● **Your assignment**:
Reproduce the whole listing exactly and let no picture into the copy.

=-=-=

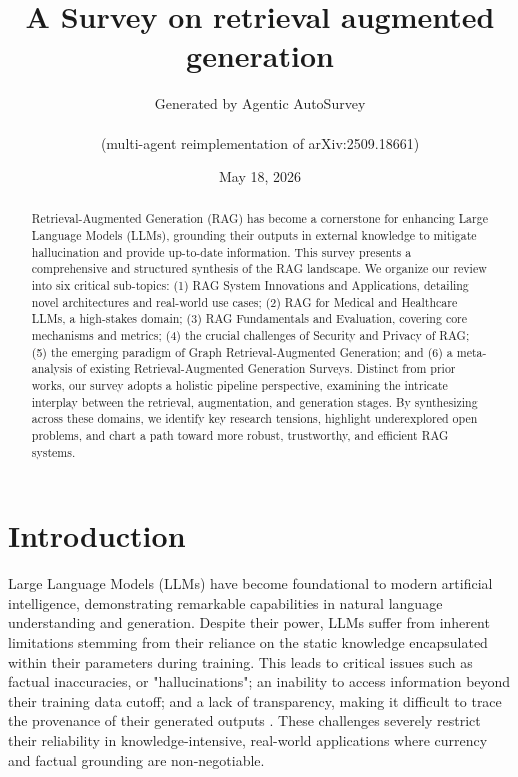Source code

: \documentclass[11pt]{article}
\title{A Survey on retrieval augmented generation}
\author{Generated by Agentic AutoSurvey \\\\ (multi-agent reimplementation of arXiv:2509.18661)}
\date{May 18, 2026}
\begin{document}
\maketitle

\begin{abstract}
Retrieval-Augmented Generation (RAG) has become a cornerstone for enhancing Large Language Models (LLMs), grounding their outputs in external knowledge to mitigate hallucination and provide up-to-date information. This survey presents a comprehensive and structured synthesis of the RAG landscape. We organize our review into six critical sub-topics: (1) RAG System Innovations and Applications, detailing novel architectures and real-world use cases; (2) RAG for Medical and Healthcare LLMs, a high-stakes domain; (3) RAG Fundamentals and Evaluation, covering core mechanisms and metrics; (4) the crucial challenges of Security and Privacy of RAG; (5) the emerging paradigm of Graph Retrieval-Augmented Generation; and (6) a meta-analysis of existing Retrieval-Augmented Generation Surveys. Distinct from prior works, our survey adopts a holistic pipeline perspective, examining the intricate interplay between the retrieval, augmentation, and generation stages. By synthesizing across these domains, we identify key research tensions, highlight underexplored open problems, and chart a path toward more robust, trustworthy, and efficient RAG systems.
\end{abstract}

\section{Introduction}
Large Language Models (LLMs) have become foundational to modern artificial intelligence, demonstrating remarkable capabilities in natural language understanding and generation. Despite their power, LLMs suffer from inherent limitations stemming from their reliance on the static knowledge encapsulated within their parameters during training. This leads to critical issues such as factual inaccuracies, or "hallucinations"; an inability to access information beyond their training data cutoff; and a lack of transparency, making it difficult to trace the provenance of their generated outputs . These challenges severely restrict their reliability in knowledge-intensive, real-world applications where currency and factual grounding are non-negotiable.
\end{document}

=-=-=

● **Response**:
Source code

: \documentclass[11pt]{article}
\title{A Survey on retrieval augmented generation}
\author{Generated by Agentic AutoSurvey \\\\ (multi-agent reimplementation of arXiv:2509.18661)}
\date{May 18, 2026}
\begin{document}
\maketitle

\begin{abstract}
Retrieval-Augmented Generation (RAG) has become a cornerstone for enhancing Large Language Models (LLMs), grounding their outputs in external knowledge to mitigate hallucination and provide up-to-date information. This survey presents a comprehensive and structured synthesis of the RAG landscape. We organize our review into six critical sub-topics: (1) RAG System Innovations and Applications, detailing novel architectures and real-world use cases; (2) RAG for Medical and Healthcare LLMs, a high-stakes domain; (3) RAG Fundamentals and Evaluation, covering core mechanisms and metrics; (4) the crucial challenges of Security and Privacy of RAG; (5) the emerging paradigm of Graph Retrieval-Augmented Generation; and (6) a meta-analysis of existing Retrieval-Augmented Generation Surveys. Distinct from prior works, our survey adopts a holistic pipeline perspective, examining the intricate interplay between the retrieval, augmentation, and generation stages. By synthesizing across these domains, we identify key research tensions, highlight underexplored open problems, and chart a path toward more robust, trustworthy, and efficient RAG systems.
\end{abstract}

\section{Introduction}
Large Language Models (LLMs) have become foundational to modern artificial intelligence, demonstrating remarkable capabilities in natural language understanding and generation. Despite their power, LLMs suffer from inherent limitations stemming from their reliance on the static knowledge encapsulated within their parameters during training. This leads to critical issues such as factual inaccuracies, or "hallucinations"; an inability to access information beyond their training data cutoff; and a lack of transparency, making it difficult to trace the provenance of their generated outputs . These challenges severely restrict their reliability in knowledge-intensive, real-world applications where currency and factual grounding are non-negotiable.
\end{document}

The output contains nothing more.